# TASK REQUIREMENTS
Write out the lines of the records from the one containing "docx 파일로 생성한다." to the very last, keeping each exactly as it is.

** Opening GIVEN RECORDS block **

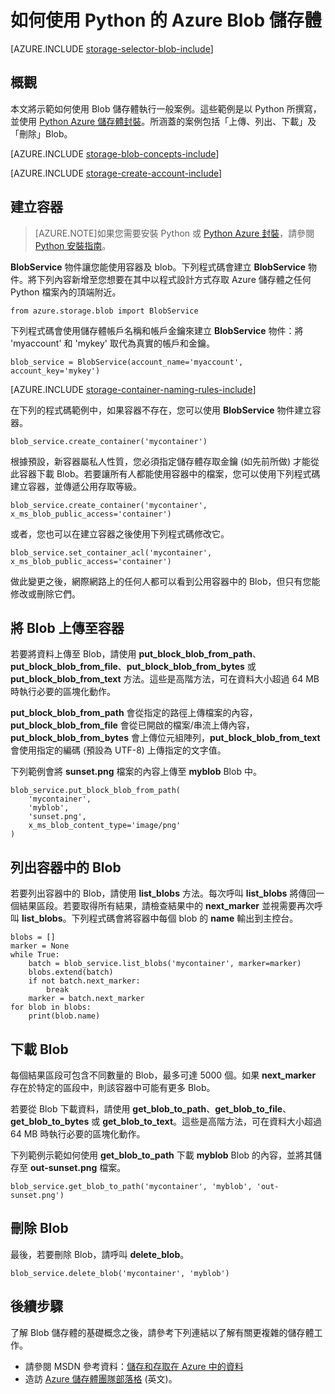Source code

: <properties
	pageTitle="如何使用 Python 中的 Azure Blob 儲存體 | Microsoft Azure"
	description="了解如何使用 Python 的 Azure Blob 儲存體來上傳、列出、下載及刪除 Blob。"
	services="storage"
	documentationCenter="python"
	authors="emgerner-msft"
	manager="wpickett"
	editor=""/>

<tags
	ms.service="storage"
	ms.workload="storage"
	ms.tgt_pltfrm="na"
	ms.devlang="python"
	ms.topic="article"
	ms.date="08/25/2015"
	ms.author="emgerner"/>

# 如何使用 Python 的 Azure Blob 儲存體

[AZURE.INCLUDE [storage-selector-blob-include](../../includes/storage-selector-blob-include.md)]

## 概觀

本文將示範如何使用 Blob 儲存體執行一般案例。這些範例是以 Python 所撰寫，並使用 [Python Azure 儲存體封裝][]。所涵蓋的案例包括「上傳、列出、下載」及「刪除」Blob。

[AZURE.INCLUDE [storage-blob-concepts-include](../../includes/storage-blob-concepts-include.md)]

[AZURE.INCLUDE [storage-create-account-include](../../includes/storage-create-account-include.md)]

## 建立容器

> [AZURE.NOTE]如果您需要安裝 Python 或 [Python Azure 封裝][]，請參閱 [Python 安裝指南](../python-how-to-install.md)。

**BlobService** 物件讓您能使用容器及 blob。下列程式碼會建立 **BlobService** 物件。將下列內容新增至您想要在其中以程式設計方式存取 Azure 儲存體之任何 Python 檔案內的頂端附近。

	from azure.storage.blob import BlobService

下列程式碼會使用儲存體帳戶名稱和帳戶金鑰來建立 **BlobService** 物件：將 'myaccount' 和 'mykey' 取代為真實的帳戶和金鑰。

	blob_service = BlobService(account_name='myaccount', account_key='mykey')

[AZURE.INCLUDE [storage-container-naming-rules-include](../../includes/storage-container-naming-rules-include.md)]

在下列的程式碼範例中，如果容器不存在，您可以使用 **BlobService** 物件建立容器。

	blob_service.create_container('mycontainer')

根據預設，新容器屬私人性質，您必須指定儲存體存取金鑰 (如先前所做) 才能從此容器下載 Blob。若要讓所有人都能使用容器中的檔案，您可以使用下列程式碼建立容器，並傳遞公用存取等級。

	blob_service.create_container('mycontainer', x_ms_blob_public_access='container')

或者，您也可以在建立容器之後使用下列程式碼修改它。

	blob_service.set_container_acl('mycontainer', x_ms_blob_public_access='container')

做此變更之後，網際網路上的任何人都可以看到公用容器中的 Blob，但只有您能修改或刪除它們。

## 將 Blob 上傳至容器

若要將資料上傳至 Blob，請使用 **put\_block\_blob\_from\_path**、**put\_block\_blob\_from\_file**、**put\_block\_blob\_from\_bytes** 或 **put\_block\_blob\_from\_text** 方法。這些是高階方法，可在資料大小超過 64 MB 時執行必要的區塊化動作。

**put\_block\_blob\_from\_path** 會從指定的路徑上傳檔案的內容，**put\_block\_blob\_from\_file** 會從已開啟的檔案/串流上傳內容，**put\_block\_blob\_from\_bytes** 會上傳位元組陣列，**put\_block\_blob\_from\_text** 會使用指定的編碼 (預設為 UTF-8) 上傳指定的文字值。

下列範例會將 **sunset.png** 檔案的內容上傳至 **myblob** Blob 中。

	blob_service.put_block_blob_from_path(
        'mycontainer',
        'myblob',
        'sunset.png',
        x_ms_blob_content_type='image/png'
    )

## 列出容器中的 Blob

若要列出容器中的 Blob，請使用 **list\_blobs** 方法。每次呼叫 **list\_blobs** 將傳回一個結果區段。若要取得所有結果，請檢查結果中的 **next\_marker** 並視需要再次呼叫 **list\_blobs**。下列程式碼會將容器中每個 blob 的 **name** 輸出到主控台。

	blobs = []
	marker = None
	while True:
		batch = blob_service.list_blobs('mycontainer', marker=marker)
		blobs.extend(batch)
		if not batch.next_marker:
			break
		marker = batch.next_marker
	for blob in blobs:
		print(blob.name)

## 下載 Blob

每個結果區段可包含不同數量的 Blob，最多可達 5000 個。如果 **next\_marker** 存在於特定的區段中，則該容器中可能有更多 Blob。

若要從 Blob 下載資料，請使用 **get\_blob\_to\_path**、**get\_blob\_to\_file**、**get\_blob\_to\_bytes** 或 **get\_blob\_to\_text**。這些是高階方法，可在資料大小超過 64 MB 時執行必要的區塊化動作。

下列範例示範如何使用 **get\_blob\_to\_path** 下載 **myblob** Blob 的內容，並將其儲存至 **out-sunset.png** 檔案。

	blob_service.get_blob_to_path('mycontainer', 'myblob', 'out-sunset.png')

## 刪除 Blob

最後，若要刪除 Blob，請呼叫 **delete\_blob**。

	blob_service.delete_blob('mycontainer', 'myblob')

## 後續步驟

了解 Blob 儲存體的基礎概念之後，請參考下列連結以了解有關更複雜的儲存體工作。

-   請參閱 MSDN 參考資料：[儲存和存取在 Azure 中的資料][]
-   造訪 [Azure 儲存體團隊部落格][] (英文)。

[儲存和存取在 Azure 中的資料]: http://msdn.microsoft.com/library/azure/gg433040.aspx
[Azure 儲存體團隊部落格]: http://blogs.msdn.com/b/windowsazurestorage/
[Python Azure 封裝]: https://pypi.python.org/pypi/azure
[Python Azure 儲存體封裝]: https://pypi.python.org/pypi/azure-storage

<!---HONumber=August15_HO9-->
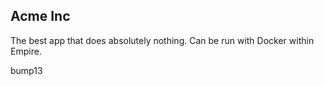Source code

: ## Acme Inc

The best app that does absolutely nothing. Can be run with Docker within Empire.

bump13
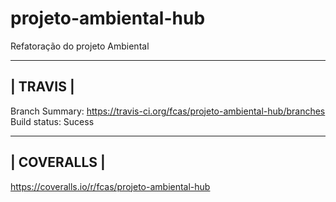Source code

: projeto-ambiental-hub
=====================

Refatoração do projeto Ambiental


------------------------------
|         TRAVIS             |
------------------------------

Branch Summary: https://travis-ci.org/fcas/projeto-ambiental-hub/branches
Build status: Sucess

------------------------------
|        COVERALLS           |
------------------------------

https://coveralls.io/r/fcas/projeto-ambiental-hub
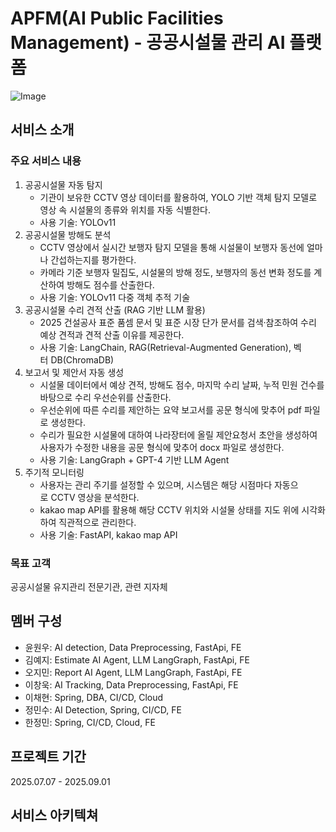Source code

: # APFM(AI Public Facilities Management) - 공공시설물 관리 AI 플랫폼
![Image](https://github.com/user-attachments/assets/bcb46d0f-78ab-42b7-9f48-6555a162341b)

## 서비스 소개
### 주요 서비스 내용
1. 공공시설물 자동 탐지
   * 기관이 보유한 CCTV 영상 데이터를 활용하여, YOLO 기반 객체 탐지 모델로 영상 속 시설물의 종류와 위치를 자동 식별한다​.
   * 사용 기술: YOLOv11
2. 공공시설물 방해도 분석
   * CCTV 영상에서 실시간 보행자 탐지 모델을 통해 시설물이 보행자 동선에 얼마나 간섭하는지를 평가한다​. 
   * 카메라 기준 보행자 밀집도, 시설물의 방해 정도, 보행자의 동선 변화 정도를 계산하여 방해도 점수를 산출한다.
   * 사용 기술: YOLOv11 다중 객체 추적 기술
3. 공공시설물 수리 견적 산출 (RAG 기반 LLM 활용)
   * 2025 건설공사 표준 품셈 문서 및 표준 시장 단가 문서를 검색·참조하여 수리 예상 견적과 견적 산출 이유를 제공한다.
   * 사용 기술: LangChain, RAG(Retrieval-Augmented Generation), 벡터 DB(ChromaDB)
4. 보고서 및 제안서 자동 생성
   * 시설물 데이터에서 예상 견적, 방해도 점수, 마지막 수리 날짜, 누적 민원 건수를 바탕으로 수리 우선순위를 산출한다.
   * 우선순위에 따른 수리를 제안하는 요약 보고서를 공문 형식에 맞추어 pdf 파일로 생성한다.
   * 수리가 필요한 시설물에 대하여 나라장터에 올릴 제안요청서 초안을 생성하여 사용자가 수정한 내용을 공문 형식에 맞추어 docx 파일로 생성한다.
   * 사용 기술: LangGraph + GPT-4 기반 LLM Agent
5. 주기적 모니터링
   * 사용자는 관리 주기를 설정할 수 있으며, 시스템은 해당 시점마다 자동으로 CCTV 영상을 분석한다.
   * kakao map API를 활용해 해당 CCTV 위치와 시설물 상태를 지도 위에 시각화하여 직관적으로 관리한다.
   * 사용 기술: FastAPI, kakao map API
  

### 목표 고객
공공시설물 유지관리 전문기관, 관련 지자체​


## 멤버 구성
* 윤원우: AI detection, Data Preprocessing, FastApi, FE
* 김예지: Estimate AI Agent, LLM LangGraph, FastApi, FE
* 오지민: Report AI Agent, LLM LangGraph, FastApi, FE
* 이창욱: AI Tracking, Data Preprocessing, FastApi, FE
* 이채현: Spring, DBA, CI/CD, Cloud
* 정민수: AI Detection, Spring, CI/CD, FE
* 한정민: Spring, CI/CD, Cloud, FE


## 프로젝트 기간
2025.07.07 - 2025.09.01


## 서비스 아키텍쳐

** Closing GIVEN RECORDS block **

# ANSWER BOX
   * 수리가 필요한 시설물에 대하여 나라장터에 올릴 제안요청서 초안을 생성하여 사용자가 수정한 내용을 공문 형식에 맞추어 docx 파일로 생성한다.
   * 사용 기술: LangGraph + GPT-4 기반 LLM Agent
5. 주기적 모니터링
   * 사용자는 관리 주기를 설정할 수 있으며, 시스템은 해당 시점마다 자동으로 CCTV 영상을 분석한다.
   * kakao map API를 활용해 해당 CCTV 위치와 시설물 상태를 지도 위에 시각화하여 직관적으로 관리한다.
   * 사용 기술: FastAPI, kakao map API
  

### 목표 고객
공공시설물 유지관리 전문기관, 관련 지자체​


## 멤버 구성
* 윤원우: AI detection, Data Preprocessing, FastApi, FE
* 김예지: Estimate AI Agent, LLM LangGraph, FastApi, FE
* 오지민: Report AI Agent, LLM LangGraph, FastApi, FE
* 이창욱: AI Tracking, Data Preprocessing, FastApi, FE
* 이채현: Spring, DBA, CI/CD, Cloud
* 정민수: AI Detection, Spring, CI/CD, FE
* 한정민: Spring, CI/CD, Cloud, FE


## 프로젝트 기간
2025.07.07 - 2025.09.01


## 서비스 아키텍쳐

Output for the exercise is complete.